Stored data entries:
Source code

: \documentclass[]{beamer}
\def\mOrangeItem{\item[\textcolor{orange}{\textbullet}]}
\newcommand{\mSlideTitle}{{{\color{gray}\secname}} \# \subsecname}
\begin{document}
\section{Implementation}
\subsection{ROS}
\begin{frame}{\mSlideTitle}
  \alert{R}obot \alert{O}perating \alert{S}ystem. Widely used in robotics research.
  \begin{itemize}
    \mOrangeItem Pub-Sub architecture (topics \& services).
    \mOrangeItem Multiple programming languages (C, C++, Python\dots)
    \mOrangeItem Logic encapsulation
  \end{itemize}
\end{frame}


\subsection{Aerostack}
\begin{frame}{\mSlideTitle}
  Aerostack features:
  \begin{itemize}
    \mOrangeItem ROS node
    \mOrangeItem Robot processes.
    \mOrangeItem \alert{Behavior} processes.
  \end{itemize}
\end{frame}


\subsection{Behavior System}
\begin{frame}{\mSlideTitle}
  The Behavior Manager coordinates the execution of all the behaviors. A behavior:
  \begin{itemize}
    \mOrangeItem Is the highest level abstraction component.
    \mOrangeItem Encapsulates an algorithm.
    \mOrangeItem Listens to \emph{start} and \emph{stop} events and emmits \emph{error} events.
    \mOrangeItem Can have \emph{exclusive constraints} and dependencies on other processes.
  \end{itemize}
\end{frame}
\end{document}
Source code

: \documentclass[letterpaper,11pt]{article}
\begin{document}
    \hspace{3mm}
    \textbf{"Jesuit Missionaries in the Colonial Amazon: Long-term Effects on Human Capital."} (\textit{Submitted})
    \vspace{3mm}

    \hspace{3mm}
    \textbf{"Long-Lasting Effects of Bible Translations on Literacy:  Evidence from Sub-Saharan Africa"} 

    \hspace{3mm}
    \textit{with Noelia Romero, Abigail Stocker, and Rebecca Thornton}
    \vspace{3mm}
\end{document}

Problem:
Please copy out every line shown above, exactly.

Exercise output:
Source code

: \documentclass[]{beamer}
\def\mOrangeItem{\item[\textcolor{orange}{\textbullet}]}
\newcommand{\mSlideTitle}{{{\color{gray}\secname}} \# \subsecname}
\begin{document}
\section{Implementation}
\subsection{ROS}
\begin{frame}{\mSlideTitle}
  \alert{R}obot \alert{O}perating \alert{S}ystem. Widely used in robotics research.
  \begin{itemize}
    \mOrangeItem Pub-Sub architecture (topics \& services).
    \mOrangeItem Multiple programming languages (C, C++, Python\dots)
    \mOrangeItem Logic encapsulation
  \end{itemize}
\end{frame}


\subsection{Aerostack}
\begin{frame}{\mSlideTitle}
  Aerostack features:
  \begin{itemize}
    \mOrangeItem ROS node
    \mOrangeItem Robot processes.
    \mOrangeItem \alert{Behavior} processes.
  \end{itemize}
\end{frame}


\subsection{Behavior System}
\begin{frame}{\mSlideTitle}
  The Behavior Manager coordinates the execution of all the behaviors. A behavior:
  \begin{itemize}
    \mOrangeItem Is the highest level abstraction component.
    \mOrangeItem Encapsulates an algorithm.
    \mOrangeItem Listens to \emph{start} and \emph{stop} events and emmits \emph{error} events.
    \mOrangeItem Can have \emph{exclusive constraints} and dependencies on other processes.
  \end{itemize}
\end{frame}
\end{document}
Source code

: \documentclass[letterpaper,11pt]{article}
\begin{document}
    \hspace{3mm}
    \textbf{"Jesuit Missionaries in the Colonial Amazon: Long-term Effects on Human Capital."} (\textit{Submitted})
    \vspace{3mm}

    \hspace{3mm}
    \textbf{"Long-Lasting Effects of Bible Translations on Literacy:  Evidence from Sub-Saharan Africa"} 

    \hspace{3mm}
    \textit{with Noelia Romero, Abigail Stocker, and Rebecca Thornton}
    \vspace{3mm}
\end{document}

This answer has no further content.